You can use this template as a starting point for your script:

# Loading required libraries
library(rcarbon)
library(ggplot2)

# Grabbing command line arguments
args <- commandArgs(trailingOnly = TRUE)
no_trailing_args <- commandArgs(trailingOnly = FALSE)

# We need the script name to create the output file
script_name_index <- which(grepl("^--file=", no_trailing_args))
script_name <- sub("^--file=", "", no_trailing_args[script_name_index])
script_name <- sub("\\.r$", "", basename(script_name))

# Default values for if config is missing
confidence_interval <- 0.95
step <- 5
value <- "Everything"

# Function to grab values from the config file based on the line they are on
# Example config:
# step=10
# confidence=0.9
# column=
# value=
# script=radiocarbon.r
#
# get_value(1) would give us 10 (step)
# get_value(3) would give us NA (there's no column)
get_value <- function(i) {
  v <- strsplit(config[[i, 1]], "=")[[1]][2]
  return(v)
}

# Argument handling
if (length(args) == 0) {
  stop("At least one argument must be supplied (input file).csv", call. = FALSE)
} else if (length(args) == 1) {
  stop("CAREFUL: No output file specified.", call = FALSE)
} else if (length(args) == 2) {
  print("No config file specified. Using default values. (Confidence Interval -> 0.95, Step -> 5 years, No Filtering)")
} else if (length(args) == 3) {
  print("All arguments specified.")
  config <- read.delim2(args[[3]], header = FALSE, sep = "\n")
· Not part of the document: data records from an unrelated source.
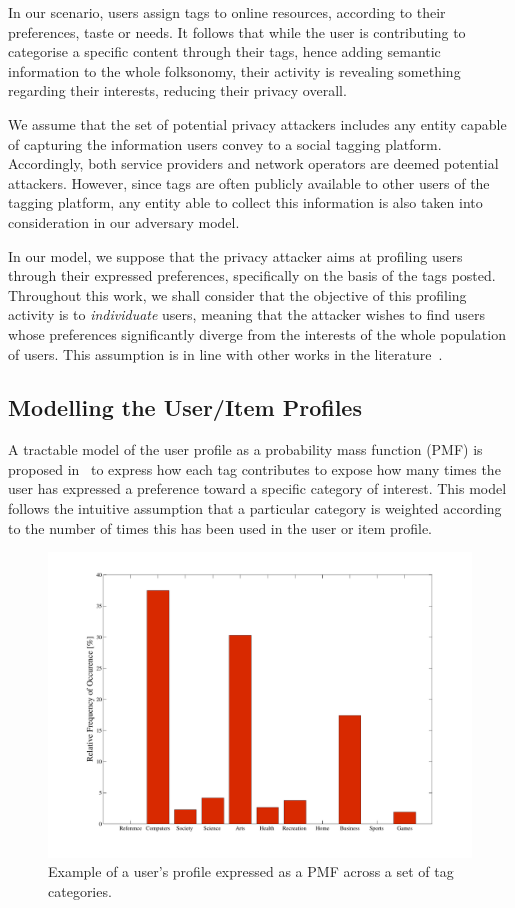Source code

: In our scenario, users assign tags to online resources, according to their preferences, taste or needs. It follows that while the user is contributing to categorise a specific content through their tags, hence adding semantic information to the whole folksonomy, their activity is revealing something regarding their interests, reducing their privacy overall.

We assume that the set of potential privacy attackers includes any entity capable of capturing the information users convey to a social tagging platform. Accordingly, both service providers and network operators are deemed potential attackers. However, since tags are often publicly available to other users of the tagging platform, any entity able to collect this information is also taken into consideration in our adversary model.

In our model, we suppose that the privacy attacker aims at profiling users through their expressed preferences, specifically on the basis of the tags posted. Throughout this work, we shall consider that the objective of this profiling activity is to \emph{individuate} users, meaning that the attacker wishes to find users whose preferences significantly diverge from the interests of the whole population of users. This assumption is in line with other works in the literature~\cite{parra2014measuring,Parra13PhD,parra2014optimal}.

\subsection{Modelling the User/Item Profiles}
\label{sec:mod-profiles}
A tractable model of the user profile as a probability mass function (PMF) is proposed in~\cite{Parra10TB,Parra12DKE,Parra12TKDE,Parra13PhD} to express how each tag contributes to expose how many times the user has expressed a preference toward a specific category of interest. This model follows the intuitive assumption that a particular category is weighted according to the number of times this has been used in the user or item profile.

\begin{figure}[htb]
\includegraphics[width=\textwidth]{figures/UPRel.pdf}
\caption[User PMF.]{Example of a user's profile expressed as a PMF across a set of tag categories.
\label{fig:UserProfile}}
\end{figure}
  # Grab step and confidence from the config (could be NA)
  step_cfg <- get_value(1)
  confidence_interval_cfg <- get_value(2)

  # Checking if they are present

  if (is.na(step_cfg)) {
    print("No Step Interval specified, using default value")
  } else {
    step <- as.numeric(step_cfg)
  }

  if (is.na(confidence_interval_cfg)) {
    print("No Confidence Interval specified, using default value")
  } else {
    confidence_interval <- as.numeric(confidence_interval_cfg)
  }

  print(paste("Confidence Interval ->", confidence_interval, ", Step ->", step, "years"))

  print("Starting...")
}

# The filename is the name of the input file without its extension
file_name <- sub("\\.csv$", "", basename(args[1]))

# Pretty date formatting
date <- format(Sys.time(), "%d-%m-%Y@%H:%M:%S")

# Determining the separator of the CSV file (can be ',' or ';')
first_line <- readLines(args[[1]], n = 1)
comma_count <- length(gregexpr(",", first_line)[[1]])
semicolon_count <- length(gregexpr(";", first_line)[[1]])

if (comma_count > semicolon_count) {
  sep <- ","
} else {
  sep <- ";"
}

# Read the csv with that delimiter!
c <- read.csv(args[[1]], sep = sep, stringsAsFactors = FALSE)

# Lets apply the filtering, if it is specified
if (length(args) == 3) {
  column <- get_value(3)
  value <- get_value(4)

  if (is.na(column) || is.na(value)) {
    print("No subsetting applied")
  } else {
    print(paste("Filtering on column:", column, "with value:", value))

    c <- subset(c, c[[column]] == value)
  }
}

# Check if the subsetting returned any values
if (nrow(c) == 0) {
  stop("CAREFUL: No values match the subsetting provided.")
}

# We are good to go!

Additional Notes on Config Flexibility

You can add custom parameters to the config file.

For example, if you want to add a maximum age filter (max_age), you can do so by adding max_age=8000 to the end of the config file and retrieving it with:

max_age_cfg <- get_value(5)

Warning

These additional values are currently not shown on the website.